ATÉ ÀS 9H, CATARINA É SÓ DO JOÃO
Catarina Marcelino, 46 anos, inclui-se nesse rol de mulheres. Sem limites autoimpostos. Quando o ministro adjunto Eduardo Cabrita a convidou para o cargo aceitou imediatamente, mas com um pedido. Não ter marcações antes das dez da manhã. “Fazer a rotina da manhã com o João, que tem cinco anos, é importante para mim. E é perfeitamente conciliável. Sou eu que o acordo, que lhe dou o pequeno-almoço, que o visto, que o levo à escola no meu carro. As crianças precisam de rotinas e nós precisamos de organizar as nossas vidas em função de tudo o que temos de gerir”, explica.

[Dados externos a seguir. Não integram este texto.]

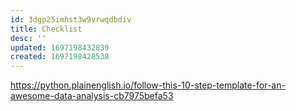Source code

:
 ```yaml
---
id: 3dgp25imhst3w9vrwqdbdiv
title: Checklist
desc: ''
updated: 1697198432839
created: 1697198428538
---
```

https://python.plainenglish.io/follow-this-10-step-template-for-an-awesome-data-analysis-cb7975befa53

Ao fim do dia — “impus-me essa regra” — esforça-se para chegar a casa antes das 21h, com João ainda acordado. Nem sempre consegue. Na passada sexta-feira, dia 17, conseguiu. Foi às 14h ao Porto encerrar o V Congresso de Saúde Pública. Quando no regresso esperava pelo avião para Lisboa, às 19h30, ligou para a churrasqueira ao pé de casa a encomendar o jantar. Aterrou às 20h30 e às 21h estava em casa e com frango para o jantar.
“Não podemos criar dificuldades mentais ao que é a normalidade num dado momento”, explica sentada num banco de jardim junto a casa, pouco depois das nove da manhã do passado domingo, no Montijo. Catarina Marcelino é de lá. O dia e a hora da entrevista foram negociados com a família. A data estava reservada para uma viagem até à Serra da Estrela. Deram-lhe uma hora, e ela cumpriu. Quando se despediu já a esperavam dentro do carro.